INPUT RECORDS:
************

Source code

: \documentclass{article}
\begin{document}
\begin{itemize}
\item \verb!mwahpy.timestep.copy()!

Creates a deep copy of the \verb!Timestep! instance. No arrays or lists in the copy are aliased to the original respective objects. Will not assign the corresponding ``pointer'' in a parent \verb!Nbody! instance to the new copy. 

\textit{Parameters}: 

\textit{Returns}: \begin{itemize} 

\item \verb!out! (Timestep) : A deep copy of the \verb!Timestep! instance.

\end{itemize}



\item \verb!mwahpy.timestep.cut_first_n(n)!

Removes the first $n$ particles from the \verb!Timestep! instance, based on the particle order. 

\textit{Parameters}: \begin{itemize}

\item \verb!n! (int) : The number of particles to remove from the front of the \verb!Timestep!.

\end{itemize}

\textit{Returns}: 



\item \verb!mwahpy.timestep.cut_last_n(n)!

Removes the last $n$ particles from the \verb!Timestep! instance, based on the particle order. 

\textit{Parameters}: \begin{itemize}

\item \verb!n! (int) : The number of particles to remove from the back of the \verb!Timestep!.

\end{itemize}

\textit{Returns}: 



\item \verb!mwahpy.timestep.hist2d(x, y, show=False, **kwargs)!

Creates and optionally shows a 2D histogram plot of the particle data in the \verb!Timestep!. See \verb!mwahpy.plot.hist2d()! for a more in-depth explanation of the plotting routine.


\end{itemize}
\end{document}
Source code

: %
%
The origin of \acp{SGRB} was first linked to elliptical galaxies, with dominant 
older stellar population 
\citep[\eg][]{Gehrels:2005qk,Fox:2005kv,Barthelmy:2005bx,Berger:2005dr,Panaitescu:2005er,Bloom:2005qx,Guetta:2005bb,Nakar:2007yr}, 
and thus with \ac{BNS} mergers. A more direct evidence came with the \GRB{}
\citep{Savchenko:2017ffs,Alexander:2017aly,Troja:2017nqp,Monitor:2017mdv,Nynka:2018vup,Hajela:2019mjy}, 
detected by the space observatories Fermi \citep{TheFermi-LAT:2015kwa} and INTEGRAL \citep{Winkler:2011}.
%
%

************

PROBLEM REQUIREMENTS: Repeat every record, exactly as written.

RESULT OF THE TASK:
Source code

: \documentclass{article}
\begin{document}
\begin{itemize}
\item \verb!mwahpy.timestep.copy()!

Creates a deep copy of the \verb!Timestep! instance. No arrays or lists in the copy are aliased to the original respective objects. Will not assign the corresponding ``pointer'' in a parent \verb!Nbody! instance to the new copy. 

\textit{Parameters}: 

\textit{Returns}: \begin{itemize} 

\item \verb!out! (Timestep) : A deep copy of the \verb!Timestep! instance.

\end{itemize}



\item \verb!mwahpy.timestep.cut_first_n(n)!

Removes the first $n$ particles from the \verb!Timestep! instance, based on the particle order. 

\textit{Parameters}: \begin{itemize}

\item \verb!n! (int) : The number of particles to remove from the front of the \verb!Timestep!.

\end{itemize}

\textit{Returns}: 



\item \verb!mwahpy.timestep.cut_last_n(n)!

Removes the last $n$ particles from the \verb!Timestep! instance, based on the particle order. 

\textit{Parameters}: \begin{itemize}

\item \verb!n! (int) : The number of particles to remove from the back of the \verb!Timestep!.

\end{itemize}

\textit{Returns}: 



\item \verb!mwahpy.timestep.hist2d(x, y, show=False, **kwargs)!

Creates and optionally shows a 2D histogram plot of the particle data in the \verb!Timestep!. See \verb!mwahpy.plot.hist2d()! for a more in-depth explanation of the plotting routine.


\end{itemize}
\end{document}
Source code

: %
%
The origin of \acp{SGRB} was first linked to elliptical galaxies, with dominant 
older stellar population 
\citep[\eg][]{Gehrels:2005qk,Fox:2005kv,Barthelmy:2005bx,Berger:2005dr,Panaitescu:2005er,Bloom:2005qx,Guetta:2005bb,Nakar:2007yr}, 
and thus with \ac{BNS} mergers. A more direct evidence came with the \GRB{}
\citep{Savchenko:2017ffs,Alexander:2017aly,Troja:2017nqp,Monitor:2017mdv,Nynka:2018vup,Hajela:2019mjy}, 
detected by the space observatories Fermi \citep{TheFermi-LAT:2015kwa} and INTEGRAL \citep{Winkler:2011}.
%
%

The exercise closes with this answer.